Instructions to follow —
What is wanted is an exact copy of the lines from the top of the listing through the line containing "- **High-Fantasy Stories**: Transform".

Data shown —
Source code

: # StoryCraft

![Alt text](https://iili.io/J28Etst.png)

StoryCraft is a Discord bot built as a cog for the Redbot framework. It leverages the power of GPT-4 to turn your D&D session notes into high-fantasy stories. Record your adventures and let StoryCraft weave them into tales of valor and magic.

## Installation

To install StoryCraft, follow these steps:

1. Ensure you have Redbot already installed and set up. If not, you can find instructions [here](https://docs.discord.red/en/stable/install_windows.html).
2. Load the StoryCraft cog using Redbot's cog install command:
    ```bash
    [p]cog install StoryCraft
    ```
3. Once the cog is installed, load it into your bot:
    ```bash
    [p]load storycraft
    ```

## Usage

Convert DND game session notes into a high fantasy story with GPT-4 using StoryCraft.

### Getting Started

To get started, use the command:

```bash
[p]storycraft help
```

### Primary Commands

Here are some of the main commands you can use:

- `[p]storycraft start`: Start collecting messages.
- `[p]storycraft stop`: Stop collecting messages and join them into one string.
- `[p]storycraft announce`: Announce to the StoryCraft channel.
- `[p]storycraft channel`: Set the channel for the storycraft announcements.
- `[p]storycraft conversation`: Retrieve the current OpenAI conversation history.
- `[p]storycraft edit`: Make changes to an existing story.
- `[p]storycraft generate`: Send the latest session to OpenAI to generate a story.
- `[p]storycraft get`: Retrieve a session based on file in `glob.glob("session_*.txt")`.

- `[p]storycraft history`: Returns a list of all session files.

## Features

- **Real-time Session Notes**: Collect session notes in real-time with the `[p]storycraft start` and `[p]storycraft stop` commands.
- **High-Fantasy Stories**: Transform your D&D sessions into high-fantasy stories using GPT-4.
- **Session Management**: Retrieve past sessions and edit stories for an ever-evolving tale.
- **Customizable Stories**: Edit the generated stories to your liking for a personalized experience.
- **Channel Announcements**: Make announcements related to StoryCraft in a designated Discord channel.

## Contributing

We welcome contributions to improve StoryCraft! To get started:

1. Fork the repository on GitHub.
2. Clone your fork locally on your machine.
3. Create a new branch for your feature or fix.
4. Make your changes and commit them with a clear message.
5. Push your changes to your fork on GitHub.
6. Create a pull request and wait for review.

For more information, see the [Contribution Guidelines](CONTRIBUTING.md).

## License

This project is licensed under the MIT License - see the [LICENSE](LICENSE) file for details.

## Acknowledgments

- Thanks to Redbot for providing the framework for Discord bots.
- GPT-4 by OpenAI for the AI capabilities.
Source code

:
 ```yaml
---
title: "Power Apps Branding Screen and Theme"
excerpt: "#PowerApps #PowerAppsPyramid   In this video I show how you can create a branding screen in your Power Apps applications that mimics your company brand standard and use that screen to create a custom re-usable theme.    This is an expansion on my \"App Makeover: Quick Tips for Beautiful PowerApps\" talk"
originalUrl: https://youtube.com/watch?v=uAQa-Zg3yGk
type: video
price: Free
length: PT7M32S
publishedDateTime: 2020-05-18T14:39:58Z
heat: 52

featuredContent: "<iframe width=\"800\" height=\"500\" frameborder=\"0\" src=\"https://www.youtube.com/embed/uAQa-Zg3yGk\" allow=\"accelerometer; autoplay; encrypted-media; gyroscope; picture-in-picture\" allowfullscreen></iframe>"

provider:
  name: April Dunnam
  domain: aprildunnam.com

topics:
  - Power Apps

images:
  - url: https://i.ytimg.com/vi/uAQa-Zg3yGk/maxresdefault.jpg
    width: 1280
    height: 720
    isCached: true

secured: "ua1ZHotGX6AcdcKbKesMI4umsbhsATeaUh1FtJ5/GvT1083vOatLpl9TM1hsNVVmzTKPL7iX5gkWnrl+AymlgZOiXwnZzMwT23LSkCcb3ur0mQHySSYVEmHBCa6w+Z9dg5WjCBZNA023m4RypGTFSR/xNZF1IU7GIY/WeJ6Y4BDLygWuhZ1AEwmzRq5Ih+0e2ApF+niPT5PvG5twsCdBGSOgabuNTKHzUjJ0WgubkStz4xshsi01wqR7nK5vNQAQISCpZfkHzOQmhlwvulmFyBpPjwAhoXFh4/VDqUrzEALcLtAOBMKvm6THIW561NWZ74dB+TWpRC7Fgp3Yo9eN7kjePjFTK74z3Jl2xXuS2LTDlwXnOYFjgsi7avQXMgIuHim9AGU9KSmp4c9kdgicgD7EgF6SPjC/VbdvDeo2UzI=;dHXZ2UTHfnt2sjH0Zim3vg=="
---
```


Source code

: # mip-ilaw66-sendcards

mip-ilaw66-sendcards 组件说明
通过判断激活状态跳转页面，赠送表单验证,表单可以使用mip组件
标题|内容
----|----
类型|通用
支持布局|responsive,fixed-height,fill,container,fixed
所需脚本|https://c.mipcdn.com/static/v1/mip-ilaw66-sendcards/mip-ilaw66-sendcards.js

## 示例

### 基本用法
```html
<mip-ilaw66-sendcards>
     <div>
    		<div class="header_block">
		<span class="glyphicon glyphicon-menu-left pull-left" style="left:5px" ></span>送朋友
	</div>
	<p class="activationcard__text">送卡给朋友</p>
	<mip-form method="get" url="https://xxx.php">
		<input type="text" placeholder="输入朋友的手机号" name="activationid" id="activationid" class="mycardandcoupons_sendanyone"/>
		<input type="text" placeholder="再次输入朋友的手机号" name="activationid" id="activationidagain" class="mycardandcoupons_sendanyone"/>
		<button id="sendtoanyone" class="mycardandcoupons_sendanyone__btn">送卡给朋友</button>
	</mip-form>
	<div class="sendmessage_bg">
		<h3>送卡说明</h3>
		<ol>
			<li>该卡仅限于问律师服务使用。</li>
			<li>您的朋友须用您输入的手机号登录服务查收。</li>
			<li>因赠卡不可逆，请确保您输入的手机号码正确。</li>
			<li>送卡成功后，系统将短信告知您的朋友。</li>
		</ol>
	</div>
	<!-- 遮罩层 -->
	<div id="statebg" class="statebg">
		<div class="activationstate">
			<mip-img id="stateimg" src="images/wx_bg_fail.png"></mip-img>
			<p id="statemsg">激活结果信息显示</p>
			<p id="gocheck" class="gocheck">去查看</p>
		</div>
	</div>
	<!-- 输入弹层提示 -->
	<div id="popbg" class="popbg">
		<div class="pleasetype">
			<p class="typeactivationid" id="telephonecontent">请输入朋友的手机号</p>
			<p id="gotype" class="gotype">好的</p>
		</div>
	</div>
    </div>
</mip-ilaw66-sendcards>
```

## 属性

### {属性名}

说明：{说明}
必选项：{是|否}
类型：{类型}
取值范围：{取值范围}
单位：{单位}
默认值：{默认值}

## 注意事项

Your response —
Source code

: # StoryCraft

![Alt text](https://iili.io/J28Etst.png)

StoryCraft is a Discord bot built as a cog for the Redbot framework. It leverages the power of GPT-4 to turn your D&D session notes into high-fantasy stories. Record your adventures and let StoryCraft weave them into tales of valor and magic.

## Installation

To install StoryCraft, follow these steps:

1. Ensure you have Redbot already installed and set up. If not, you can find instructions [here](https://docs.discord.red/en/stable/install_windows.html).
2. Load the StoryCraft cog using Redbot's cog install command:
    ```bash
    [p]cog install StoryCraft
    ```
3. Once the cog is installed, load it into your bot:
    ```bash
    [p]load storycraft
    ```

## Usage

Convert DND game session notes into a high fantasy story with GPT-4 using StoryCraft.

### Getting Started

To get started, use the command:

```bash
[p]storycraft help
```

### Primary Commands

Here are some of the main commands you can use:

- `[p]storycraft start`: Start collecting messages.
- `[p]storycraft stop`: Stop collecting messages and join them into one string.
- `[p]storycraft announce`: Announce to the StoryCraft channel.
- `[p]storycraft channel`: Set the channel for the storycraft announcements.
- `[p]storycraft conversation`: Retrieve the current OpenAI conversation history.
- `[p]storycraft edit`: Make changes to an existing story.
- `[p]storycraft generate`: Send the latest session to OpenAI to generate a story.
- `[p]storycraft get`: Retrieve a session based on file in `glob.glob("session_*.txt")`.

- `[p]storycraft history`: Returns a list of all session files.

## Features

- **Real-time Session Notes**: Collect session notes in real-time with the `[p]storycraft start` and `[p]storycraft stop` commands.
- **High-Fantasy Stories**: Transform your D&D sessions into high-fantasy stories using GPT-4.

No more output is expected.